Perception
I think that part of the reason people have a negative view of 'the church' is because of how it is portrayed in popular media. For the most part, it is negative - either church is presented as a scam, or it is full of whackos and nut jobs. I don't really have a huge problem with that in that most of the time it is that way for a specific reason for the plot, so it is easy to say that it is just that specific church that is a problem.
What gets me, though, is that I have never been to a church that even remotely resembles the ones I see on TV. I'm not talking the building - those are so varied that anything shown is fine. What I mean is that according to TV and movies, the people who work at churches have to wear robes or suits, unless they are a hippie church, in which case they are really out there, with holes in their jeans and playing acoustic guitar. There are usually rigid rituals, or, if it is pentecostal type church, then everyone is jumping up and down and clapping and waving their hands and clapping and being all charismatic.
My churches have not been that charismatic, and I have never attended anywhere that has required the pastors to wear robes, except perhaps when performing a baptism, and even then, only sometimes.
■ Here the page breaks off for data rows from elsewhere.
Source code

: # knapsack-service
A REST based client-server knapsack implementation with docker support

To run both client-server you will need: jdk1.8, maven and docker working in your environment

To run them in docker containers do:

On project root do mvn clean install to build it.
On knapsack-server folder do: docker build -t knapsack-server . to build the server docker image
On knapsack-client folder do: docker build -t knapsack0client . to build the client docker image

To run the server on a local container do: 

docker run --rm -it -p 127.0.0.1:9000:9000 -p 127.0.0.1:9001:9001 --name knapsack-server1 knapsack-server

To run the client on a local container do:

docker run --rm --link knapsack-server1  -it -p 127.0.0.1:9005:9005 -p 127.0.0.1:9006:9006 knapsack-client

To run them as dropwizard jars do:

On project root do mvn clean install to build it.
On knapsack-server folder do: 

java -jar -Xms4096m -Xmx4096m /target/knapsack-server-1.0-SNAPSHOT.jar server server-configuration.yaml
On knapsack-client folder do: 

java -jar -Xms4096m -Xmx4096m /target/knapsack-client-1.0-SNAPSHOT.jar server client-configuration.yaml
My churches have mostly had people who are devoted but not crazy, mixed with people who are mean and petty, mixed with people who are middle-of-the-road, much like any group of people, at church or not.
That is not to say that media is always way off base with their portrayal of church. I think Seventh Heaven, a TV show, had its moments. The reverend, I think of a Lutheran church, and family was shown pretty positively, and real in the sense that they weren't perfect, but they weren't terrible people either. It tended to be a bit light spiritually sometimes, but much better than most.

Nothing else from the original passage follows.